Work instruction:
Retrieve all lines below that have the string "Discovering".

The input:
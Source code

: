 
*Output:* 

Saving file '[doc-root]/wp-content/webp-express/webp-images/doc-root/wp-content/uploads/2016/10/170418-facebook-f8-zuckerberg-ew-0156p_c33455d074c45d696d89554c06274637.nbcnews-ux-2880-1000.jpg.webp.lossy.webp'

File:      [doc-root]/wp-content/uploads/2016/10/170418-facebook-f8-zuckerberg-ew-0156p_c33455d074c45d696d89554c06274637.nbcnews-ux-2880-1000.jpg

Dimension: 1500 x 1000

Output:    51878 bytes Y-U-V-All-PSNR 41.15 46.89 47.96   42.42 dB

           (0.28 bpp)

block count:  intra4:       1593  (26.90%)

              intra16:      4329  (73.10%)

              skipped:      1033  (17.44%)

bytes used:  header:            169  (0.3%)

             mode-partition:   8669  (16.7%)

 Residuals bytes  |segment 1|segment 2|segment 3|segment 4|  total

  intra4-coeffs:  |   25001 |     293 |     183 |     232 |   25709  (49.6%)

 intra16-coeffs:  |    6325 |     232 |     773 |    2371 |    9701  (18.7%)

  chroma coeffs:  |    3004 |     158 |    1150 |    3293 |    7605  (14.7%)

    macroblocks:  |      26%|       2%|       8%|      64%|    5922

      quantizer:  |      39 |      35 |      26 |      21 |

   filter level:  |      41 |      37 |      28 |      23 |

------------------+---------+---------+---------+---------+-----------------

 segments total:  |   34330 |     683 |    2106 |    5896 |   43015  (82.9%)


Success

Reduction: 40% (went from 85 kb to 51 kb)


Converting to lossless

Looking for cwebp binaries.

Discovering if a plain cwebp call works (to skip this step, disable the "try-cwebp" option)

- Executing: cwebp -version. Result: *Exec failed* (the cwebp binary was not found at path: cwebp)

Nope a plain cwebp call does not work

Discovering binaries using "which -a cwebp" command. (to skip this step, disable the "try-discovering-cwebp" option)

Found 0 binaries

Problem solution:
Discovering if a plain cwebp call works (to skip this step, disable the "try-cwebp" option)
Discovering binaries using "which -a cwebp" command. (to skip this step, disable the "try-discovering-cwebp" option)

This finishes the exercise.